----- RECORDS PROVIDED -----
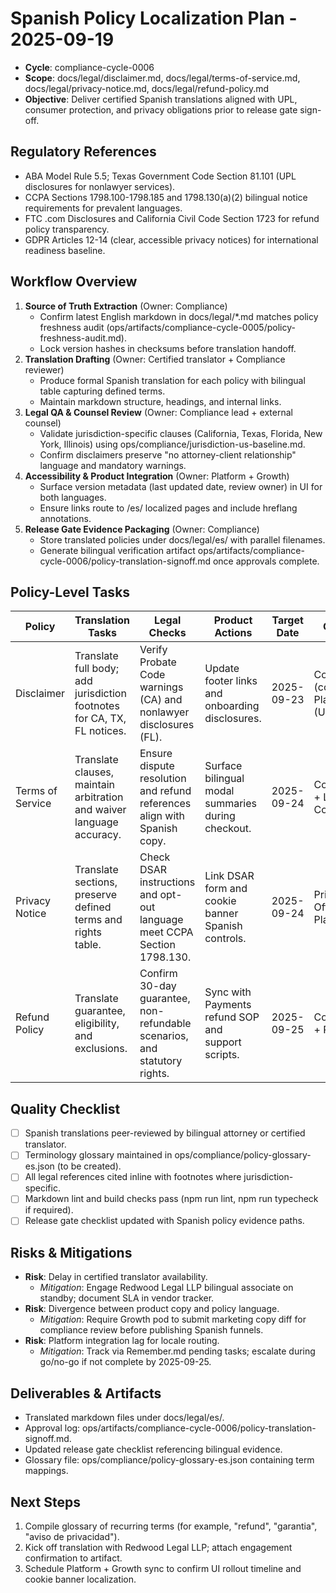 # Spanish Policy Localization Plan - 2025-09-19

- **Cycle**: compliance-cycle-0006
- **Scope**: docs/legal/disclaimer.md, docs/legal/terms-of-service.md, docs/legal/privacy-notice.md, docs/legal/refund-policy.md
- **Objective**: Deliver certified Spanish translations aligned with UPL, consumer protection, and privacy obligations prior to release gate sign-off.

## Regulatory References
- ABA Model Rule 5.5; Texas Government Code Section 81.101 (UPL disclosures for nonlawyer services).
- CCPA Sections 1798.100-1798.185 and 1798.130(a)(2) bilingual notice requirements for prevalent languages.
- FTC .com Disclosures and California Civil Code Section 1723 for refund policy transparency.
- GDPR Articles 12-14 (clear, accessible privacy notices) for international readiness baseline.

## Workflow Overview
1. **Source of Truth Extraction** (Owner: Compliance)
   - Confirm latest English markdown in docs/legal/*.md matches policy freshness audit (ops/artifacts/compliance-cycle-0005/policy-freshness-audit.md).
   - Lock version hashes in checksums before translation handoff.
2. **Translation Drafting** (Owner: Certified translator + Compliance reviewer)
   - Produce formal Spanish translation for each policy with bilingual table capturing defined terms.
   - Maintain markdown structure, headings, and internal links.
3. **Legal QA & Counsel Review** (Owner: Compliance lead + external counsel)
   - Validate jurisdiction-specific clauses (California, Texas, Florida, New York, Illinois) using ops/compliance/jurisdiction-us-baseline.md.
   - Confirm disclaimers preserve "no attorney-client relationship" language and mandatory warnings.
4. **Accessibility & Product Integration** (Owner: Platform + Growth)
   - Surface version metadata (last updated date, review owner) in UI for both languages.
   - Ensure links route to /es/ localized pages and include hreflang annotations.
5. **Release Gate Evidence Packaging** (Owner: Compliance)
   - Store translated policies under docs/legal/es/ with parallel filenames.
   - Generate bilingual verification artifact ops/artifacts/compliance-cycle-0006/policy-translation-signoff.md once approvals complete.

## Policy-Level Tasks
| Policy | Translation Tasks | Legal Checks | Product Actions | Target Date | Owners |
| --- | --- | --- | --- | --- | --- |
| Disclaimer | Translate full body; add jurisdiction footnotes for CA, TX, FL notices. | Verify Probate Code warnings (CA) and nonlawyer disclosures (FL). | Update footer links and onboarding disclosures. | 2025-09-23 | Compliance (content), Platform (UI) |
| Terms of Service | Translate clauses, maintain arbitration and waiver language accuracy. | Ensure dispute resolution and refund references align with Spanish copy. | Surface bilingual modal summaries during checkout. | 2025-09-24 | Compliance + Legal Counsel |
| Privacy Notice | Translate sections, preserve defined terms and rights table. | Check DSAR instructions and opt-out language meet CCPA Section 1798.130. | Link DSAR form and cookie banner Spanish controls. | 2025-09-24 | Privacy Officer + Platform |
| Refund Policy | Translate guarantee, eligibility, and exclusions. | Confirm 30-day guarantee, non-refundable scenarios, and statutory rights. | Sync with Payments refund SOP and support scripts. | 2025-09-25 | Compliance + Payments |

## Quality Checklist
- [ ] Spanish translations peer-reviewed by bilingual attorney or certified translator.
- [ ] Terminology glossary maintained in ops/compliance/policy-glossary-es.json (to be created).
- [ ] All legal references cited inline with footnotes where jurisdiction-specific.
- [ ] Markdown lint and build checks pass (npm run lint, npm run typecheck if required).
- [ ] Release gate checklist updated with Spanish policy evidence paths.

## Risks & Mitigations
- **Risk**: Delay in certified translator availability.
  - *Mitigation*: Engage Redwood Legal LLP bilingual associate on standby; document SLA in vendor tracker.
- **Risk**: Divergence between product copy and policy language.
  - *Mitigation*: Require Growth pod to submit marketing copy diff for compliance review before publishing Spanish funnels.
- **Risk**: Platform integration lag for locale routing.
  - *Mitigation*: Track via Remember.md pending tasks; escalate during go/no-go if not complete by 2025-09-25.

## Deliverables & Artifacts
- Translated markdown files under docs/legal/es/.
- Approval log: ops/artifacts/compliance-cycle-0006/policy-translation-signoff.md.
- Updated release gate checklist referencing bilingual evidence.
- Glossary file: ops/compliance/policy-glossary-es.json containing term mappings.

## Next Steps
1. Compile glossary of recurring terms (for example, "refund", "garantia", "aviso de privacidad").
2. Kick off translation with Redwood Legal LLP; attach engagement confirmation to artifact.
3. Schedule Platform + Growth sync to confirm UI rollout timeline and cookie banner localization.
-----
----- RECORDS PROVIDED -----
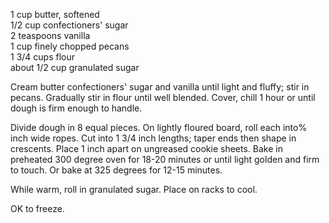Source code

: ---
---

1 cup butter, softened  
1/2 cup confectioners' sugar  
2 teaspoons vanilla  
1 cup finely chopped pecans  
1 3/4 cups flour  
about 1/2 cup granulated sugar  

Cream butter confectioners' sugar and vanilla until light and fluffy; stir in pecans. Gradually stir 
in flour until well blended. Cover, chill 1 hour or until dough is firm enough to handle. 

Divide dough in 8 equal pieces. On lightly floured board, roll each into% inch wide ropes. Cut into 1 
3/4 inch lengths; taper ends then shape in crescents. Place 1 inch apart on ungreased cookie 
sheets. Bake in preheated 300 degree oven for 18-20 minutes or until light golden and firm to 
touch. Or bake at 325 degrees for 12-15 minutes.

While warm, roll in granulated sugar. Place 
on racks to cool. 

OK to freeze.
-----
----- RECORDS PROVIDED -----
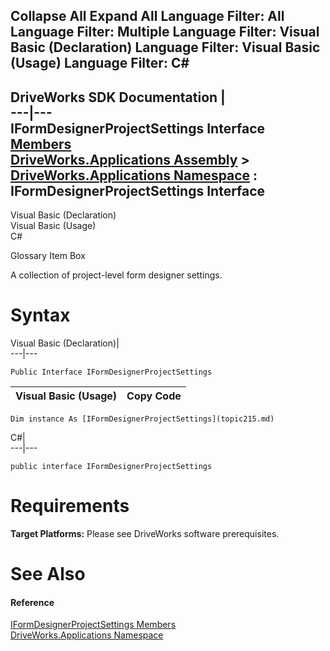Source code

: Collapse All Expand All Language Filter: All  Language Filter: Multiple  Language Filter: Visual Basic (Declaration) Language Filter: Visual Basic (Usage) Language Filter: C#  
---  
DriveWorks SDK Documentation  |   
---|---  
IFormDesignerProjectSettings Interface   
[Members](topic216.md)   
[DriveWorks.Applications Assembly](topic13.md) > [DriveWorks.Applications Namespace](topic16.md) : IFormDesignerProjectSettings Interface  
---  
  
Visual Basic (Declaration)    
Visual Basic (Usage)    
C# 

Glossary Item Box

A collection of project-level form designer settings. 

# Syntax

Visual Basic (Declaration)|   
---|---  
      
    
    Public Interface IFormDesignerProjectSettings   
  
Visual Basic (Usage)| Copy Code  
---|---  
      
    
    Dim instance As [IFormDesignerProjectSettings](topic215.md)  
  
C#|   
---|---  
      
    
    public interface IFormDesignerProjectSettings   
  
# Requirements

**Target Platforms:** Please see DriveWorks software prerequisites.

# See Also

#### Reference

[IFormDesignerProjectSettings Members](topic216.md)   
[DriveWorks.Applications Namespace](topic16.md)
-----
For the lines above, output exactly those from the line containing "- Translated markdown" through the line containing "2. Kick off", and skip the others.

- Translated markdown files under docs/legal/es/.
- Approval log: ops/artifacts/compliance-cycle-0006/policy-translation-signoff.md.
- Updated release gate checklist referencing bilingual evidence.
- Glossary file: ops/compliance/policy-glossary-es.json containing term mappings.

## Next Steps
1. Compile glossary of recurring terms (for example, "refund", "garantia", "aviso de privacidad").
2. Kick off translation with Redwood Legal LLP; attach engagement confirmation to artifact.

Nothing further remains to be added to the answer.